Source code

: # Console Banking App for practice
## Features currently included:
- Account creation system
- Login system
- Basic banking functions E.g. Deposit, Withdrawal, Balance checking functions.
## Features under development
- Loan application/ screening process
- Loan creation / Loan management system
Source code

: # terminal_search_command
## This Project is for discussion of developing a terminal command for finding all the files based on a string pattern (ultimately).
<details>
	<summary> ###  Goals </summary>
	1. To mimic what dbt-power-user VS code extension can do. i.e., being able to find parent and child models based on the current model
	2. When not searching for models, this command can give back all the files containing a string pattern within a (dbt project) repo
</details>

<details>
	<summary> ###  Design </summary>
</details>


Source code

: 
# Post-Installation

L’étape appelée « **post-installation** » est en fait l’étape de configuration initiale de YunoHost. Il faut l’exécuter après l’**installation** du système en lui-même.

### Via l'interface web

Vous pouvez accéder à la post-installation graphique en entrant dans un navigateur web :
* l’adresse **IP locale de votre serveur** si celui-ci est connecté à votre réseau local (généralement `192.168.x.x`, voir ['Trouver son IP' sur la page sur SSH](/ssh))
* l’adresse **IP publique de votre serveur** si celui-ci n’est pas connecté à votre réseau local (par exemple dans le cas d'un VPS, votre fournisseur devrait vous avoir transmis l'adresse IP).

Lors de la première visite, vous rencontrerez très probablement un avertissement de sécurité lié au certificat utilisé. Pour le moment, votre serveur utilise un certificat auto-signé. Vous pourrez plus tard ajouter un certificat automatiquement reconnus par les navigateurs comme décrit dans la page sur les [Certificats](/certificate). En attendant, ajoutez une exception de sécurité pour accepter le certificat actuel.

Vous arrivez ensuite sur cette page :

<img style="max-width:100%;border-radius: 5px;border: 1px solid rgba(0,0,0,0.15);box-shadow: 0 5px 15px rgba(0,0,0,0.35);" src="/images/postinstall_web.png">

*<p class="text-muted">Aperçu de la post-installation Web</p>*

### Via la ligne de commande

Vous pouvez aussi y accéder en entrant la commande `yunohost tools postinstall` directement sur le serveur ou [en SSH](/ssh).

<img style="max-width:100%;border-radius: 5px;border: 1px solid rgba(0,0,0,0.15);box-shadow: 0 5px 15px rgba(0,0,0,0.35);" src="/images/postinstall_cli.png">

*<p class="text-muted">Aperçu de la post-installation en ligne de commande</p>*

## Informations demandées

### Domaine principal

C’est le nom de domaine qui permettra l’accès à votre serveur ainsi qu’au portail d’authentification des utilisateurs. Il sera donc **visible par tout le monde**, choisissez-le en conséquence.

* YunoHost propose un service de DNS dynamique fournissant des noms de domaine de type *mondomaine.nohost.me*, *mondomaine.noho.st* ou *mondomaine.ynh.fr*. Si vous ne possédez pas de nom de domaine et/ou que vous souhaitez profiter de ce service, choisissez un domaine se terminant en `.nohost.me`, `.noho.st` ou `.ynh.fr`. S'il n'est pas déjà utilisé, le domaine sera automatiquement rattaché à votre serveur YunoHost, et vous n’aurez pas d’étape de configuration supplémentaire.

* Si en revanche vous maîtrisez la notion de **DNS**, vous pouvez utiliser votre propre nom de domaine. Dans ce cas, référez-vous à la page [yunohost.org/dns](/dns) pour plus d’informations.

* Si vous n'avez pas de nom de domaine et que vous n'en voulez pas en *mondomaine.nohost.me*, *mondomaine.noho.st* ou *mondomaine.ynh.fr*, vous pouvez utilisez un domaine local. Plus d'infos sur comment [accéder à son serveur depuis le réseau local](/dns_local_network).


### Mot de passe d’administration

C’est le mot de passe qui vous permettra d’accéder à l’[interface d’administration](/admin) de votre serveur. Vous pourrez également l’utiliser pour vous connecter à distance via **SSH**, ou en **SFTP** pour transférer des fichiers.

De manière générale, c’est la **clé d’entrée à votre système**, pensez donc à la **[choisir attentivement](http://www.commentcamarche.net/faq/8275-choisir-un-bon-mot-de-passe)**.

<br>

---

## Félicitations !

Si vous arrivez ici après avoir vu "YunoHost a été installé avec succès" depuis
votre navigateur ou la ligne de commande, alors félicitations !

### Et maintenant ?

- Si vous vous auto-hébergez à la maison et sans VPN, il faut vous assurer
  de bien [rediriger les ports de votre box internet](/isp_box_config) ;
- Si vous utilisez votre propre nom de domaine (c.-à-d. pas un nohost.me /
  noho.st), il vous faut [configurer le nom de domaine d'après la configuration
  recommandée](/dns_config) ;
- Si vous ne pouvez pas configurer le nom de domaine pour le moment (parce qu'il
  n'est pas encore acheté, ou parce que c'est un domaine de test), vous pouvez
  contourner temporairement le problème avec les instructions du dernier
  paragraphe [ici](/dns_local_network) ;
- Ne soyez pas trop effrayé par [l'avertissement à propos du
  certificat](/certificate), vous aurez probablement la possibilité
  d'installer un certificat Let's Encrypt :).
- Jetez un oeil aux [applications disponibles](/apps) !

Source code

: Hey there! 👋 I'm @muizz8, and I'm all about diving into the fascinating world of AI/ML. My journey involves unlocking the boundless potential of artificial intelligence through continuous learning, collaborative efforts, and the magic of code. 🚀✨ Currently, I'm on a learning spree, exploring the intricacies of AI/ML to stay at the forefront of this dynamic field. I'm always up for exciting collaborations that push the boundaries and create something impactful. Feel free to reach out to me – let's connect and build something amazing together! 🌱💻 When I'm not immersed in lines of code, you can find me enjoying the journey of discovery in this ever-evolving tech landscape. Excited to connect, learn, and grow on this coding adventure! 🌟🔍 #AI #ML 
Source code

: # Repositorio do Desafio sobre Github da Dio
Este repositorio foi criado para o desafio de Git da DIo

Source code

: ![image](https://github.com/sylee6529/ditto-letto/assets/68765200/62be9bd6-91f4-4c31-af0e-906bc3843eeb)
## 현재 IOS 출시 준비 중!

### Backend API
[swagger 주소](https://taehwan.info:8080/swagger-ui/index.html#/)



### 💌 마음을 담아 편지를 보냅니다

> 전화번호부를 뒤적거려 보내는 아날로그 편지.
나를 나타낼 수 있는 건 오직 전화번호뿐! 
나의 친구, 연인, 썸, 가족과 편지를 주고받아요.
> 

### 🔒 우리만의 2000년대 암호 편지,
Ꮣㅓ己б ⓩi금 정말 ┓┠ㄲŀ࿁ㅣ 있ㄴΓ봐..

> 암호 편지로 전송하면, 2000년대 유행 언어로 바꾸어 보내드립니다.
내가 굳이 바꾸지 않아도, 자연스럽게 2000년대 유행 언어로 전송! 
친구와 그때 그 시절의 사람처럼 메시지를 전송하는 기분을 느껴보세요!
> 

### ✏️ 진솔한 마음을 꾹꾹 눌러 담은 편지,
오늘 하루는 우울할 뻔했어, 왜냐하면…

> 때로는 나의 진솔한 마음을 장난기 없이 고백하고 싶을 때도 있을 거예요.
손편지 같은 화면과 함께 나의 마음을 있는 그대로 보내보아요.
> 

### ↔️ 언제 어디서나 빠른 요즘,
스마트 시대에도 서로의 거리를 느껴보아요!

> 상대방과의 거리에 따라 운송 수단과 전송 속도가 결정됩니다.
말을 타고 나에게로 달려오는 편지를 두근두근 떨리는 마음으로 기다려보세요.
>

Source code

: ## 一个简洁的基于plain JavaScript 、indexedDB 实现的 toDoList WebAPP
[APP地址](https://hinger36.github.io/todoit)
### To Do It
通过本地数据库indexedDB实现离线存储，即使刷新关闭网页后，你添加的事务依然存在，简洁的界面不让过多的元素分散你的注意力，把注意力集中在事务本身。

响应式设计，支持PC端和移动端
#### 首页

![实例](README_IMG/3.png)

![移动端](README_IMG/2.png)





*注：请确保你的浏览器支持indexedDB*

ASSIGNED TASK → In the listing above, find the line with "### Backend API" and the line with "### ✏️ 진솔한 마음을", then reproduce both and every line between them exactly.

ANSWER →
### Backend API
[swagger 주소](https://taehwan.info:8080/swagger-ui/index.html#/)



### 💌 마음을 담아 편지를 보냅니다

> 전화번호부를 뒤적거려 보내는 아날로그 편지.
나를 나타낼 수 있는 건 오직 전화번호뿐! 
나의 친구, 연인, 썸, 가족과 편지를 주고받아요.
> 

### 🔒 우리만의 2000년대 암호 편지,
Ꮣㅓ己б ⓩi금 정말 ┓┠ㄲŀ࿁ㅣ 있ㄴΓ봐..

> 암호 편지로 전송하면, 2000년대 유행 언어로 바꾸어 보내드립니다.
내가 굳이 바꾸지 않아도, 자연스럽게 2000년대 유행 언어로 전송! 
친구와 그때 그 시절의 사람처럼 메시지를 전송하는 기분을 느껴보세요!
> 

### ✏️ 진솔한 마음을 꾹꾹 눌러 담은 편지,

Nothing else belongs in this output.